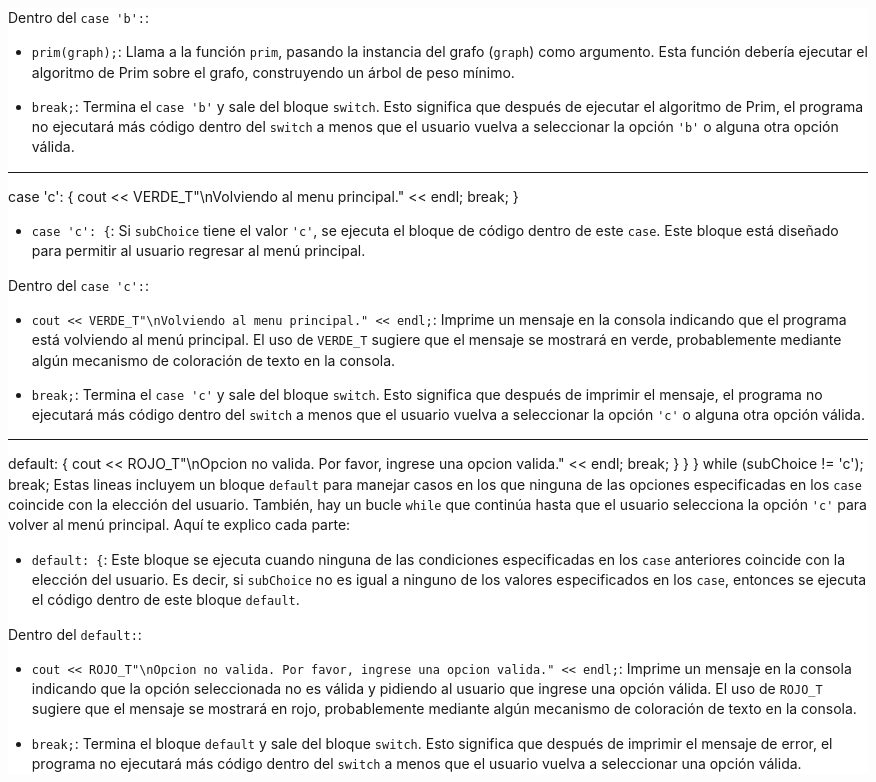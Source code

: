 Dentro del `case 'b':`:

- `prim(graph);`: Llama a la función `prim`, pasando la instancia del grafo (`graph`) como argumento. Esta función debería ejecutar el algoritmo de Prim sobre el grafo, construyendo un árbol de peso mínimo.

- `break;`: Termina el `case 'b'` y sale del bloque `switch`. Esto significa que después de ejecutar el algoritmo de Prim, el programa no ejecutará más código dentro del `switch` a menos que el usuario vuelva a seleccionar la opción `'b'` o alguna otra opción válida.

*****
case 'c': {
                                        cout << VERDE_T"\nVolviendo al menu principal." << endl;
                                        break;
                                    }


- `case 'c': {`: Si `subChoice` tiene el valor `'c'`, se ejecuta el bloque de código dentro de este `case`. Este bloque está diseñado para permitir al usuario regresar al menú principal.

Dentro del `case 'c':`:

- `cout << VERDE_T"\nVolviendo al menu principal." << endl;`: Imprime un mensaje en la consola indicando que el programa está volviendo al menú principal. El uso de `VERDE_T` sugiere que el mensaje se mostrará en verde, probablemente mediante algún mecanismo de coloración de texto en la consola.

- `break;`: Termina el `case 'c'` y sale del bloque `switch`. Esto significa que después de imprimir el mensaje, el programa no ejecutará más código dentro del `switch` a menos que el usuario vuelva a seleccionar la opción `'c'` o alguna otra opción válida.

*****
default: {
                                        cout << ROJO_T"\nOpcion no valida. Por favor, ingrese una opcion valida." << endl;
                                        break;
                                    }
                                }
                            } while (subChoice != 'c');
                            break;
Estas lineas incluyem un bloque `default` para manejar casos en los que ninguna de las opciones especificadas en los `case` coincide con la elección del usuario. También, hay un bucle `while` que continúa hasta que el usuario selecciona la opción `'c'` para volver al menú principal. Aquí te explico cada parte:

- `default: {`: Este bloque se ejecuta cuando ninguna de las condiciones especificadas en los `case` anteriores coincide con la elección del usuario. Es decir, si `subChoice` no es igual a ninguno de los valores especificados en los `case`, entonces se ejecuta el código dentro de este bloque `default`.

Dentro del `default:`:

- `cout << ROJO_T"\nOpcion no valida. Por favor, ingrese una opcion valida." << endl;`: Imprime un mensaje en la consola indicando que la opción seleccionada no es válida y pidiendo al usuario que ingrese una opción válida. El uso de `ROJO_T` sugiere que el mensaje se mostrará en rojo, probablemente mediante algún mecanismo de coloración de texto en la consola.

- `break;`: Termina el bloque `default` y sale del bloque `switch`. Esto significa que después de imprimir el mensaje de error, el programa no ejecutará más código dentro del `switch` a menos que el usuario vuelva a seleccionar una opción válida.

GOAL OF THE EXERCISE:
No picture belongs in the answer; the rest of the records must be repeated exactly.

RESULT BELOW:
Source code

: Dentro del `case 'b':`:

- `prim(graph);`: Llama a la función `prim`, pasando la instancia del grafo (`graph`) como argumento. Esta función debería ejecutar el algoritmo de Prim sobre el grafo, construyendo un árbol de peso mínimo.

- `break;`: Termina el `case 'b'` y sale del bloque `switch`. Esto significa que después de ejecutar el algoritmo de Prim, el programa no ejecutará más código dentro del `switch` a menos que el usuario vuelva a seleccionar la opción `'b'` o alguna otra opción válida.

*****
case 'c': {
                                        cout << VERDE_T"\nVolviendo al menu principal." << endl;
                                        break;
                                    }


- `case 'c': {`: Si `subChoice` tiene el valor `'c'`, se ejecuta el bloque de código dentro de este `case`. Este bloque está diseñado para permitir al usuario regresar al menú principal.

Dentro del `case 'c':`:

- `cout << VERDE_T"\nVolviendo al menu principal." << endl;`: Imprime un mensaje en la consola indicando que el programa está volviendo al menú principal. El uso de `VERDE_T` sugiere que el mensaje se mostrará en verde, probablemente mediante algún mecanismo de coloración de texto en la consola.

- `break;`: Termina el `case 'c'` y sale del bloque `switch`. Esto significa que después de imprimir el mensaje, el programa no ejecutará más código dentro del `switch` a menos que el usuario vuelva a seleccionar la opción `'c'` o alguna otra opción válida.

*****
default: {
                                        cout << ROJO_T"\nOpcion no valida. Por favor, ingrese una opcion valida." << endl;
                                        break;
                                    }
                                }
                            } while (subChoice != 'c');
                            break;
Estas lineas incluyem un bloque `default` para manejar casos en los que ninguna de las opciones especificadas en los `case` coincide con la elección del usuario. También, hay un bucle `while` que continúa hasta que el usuario selecciona la opción `'c'` para volver al menú principal. Aquí te explico cada parte:

- `default: {`: Este bloque se ejecuta cuando ninguna de las condiciones especificadas en los `case` anteriores coincide con la elección del usuario. Es decir, si `subChoice` no es igual a ninguno de los valores especificados en los `case`, entonces se ejecuta el código dentro de este bloque `default`.

Dentro del `default:`:

- `cout << ROJO_T"\nOpcion no valida. Por favor, ingrese una opcion valida." << endl;`: Imprime un mensaje en la consola indicando que la opción seleccionada no es válida y pidiendo al usuario que ingrese una opción válida. El uso de `ROJO_T` sugiere que el mensaje se mostrará en rojo, probablemente mediante algún mecanismo de coloración de texto en la consola.

- `break;`: Termina el bloque `default` y sale del bloque `switch`. Esto significa que después de imprimir el mensaje de error, el programa no ejecutará más código dentro del `switch` a menos que el usuario vuelva a seleccionar una opción válida.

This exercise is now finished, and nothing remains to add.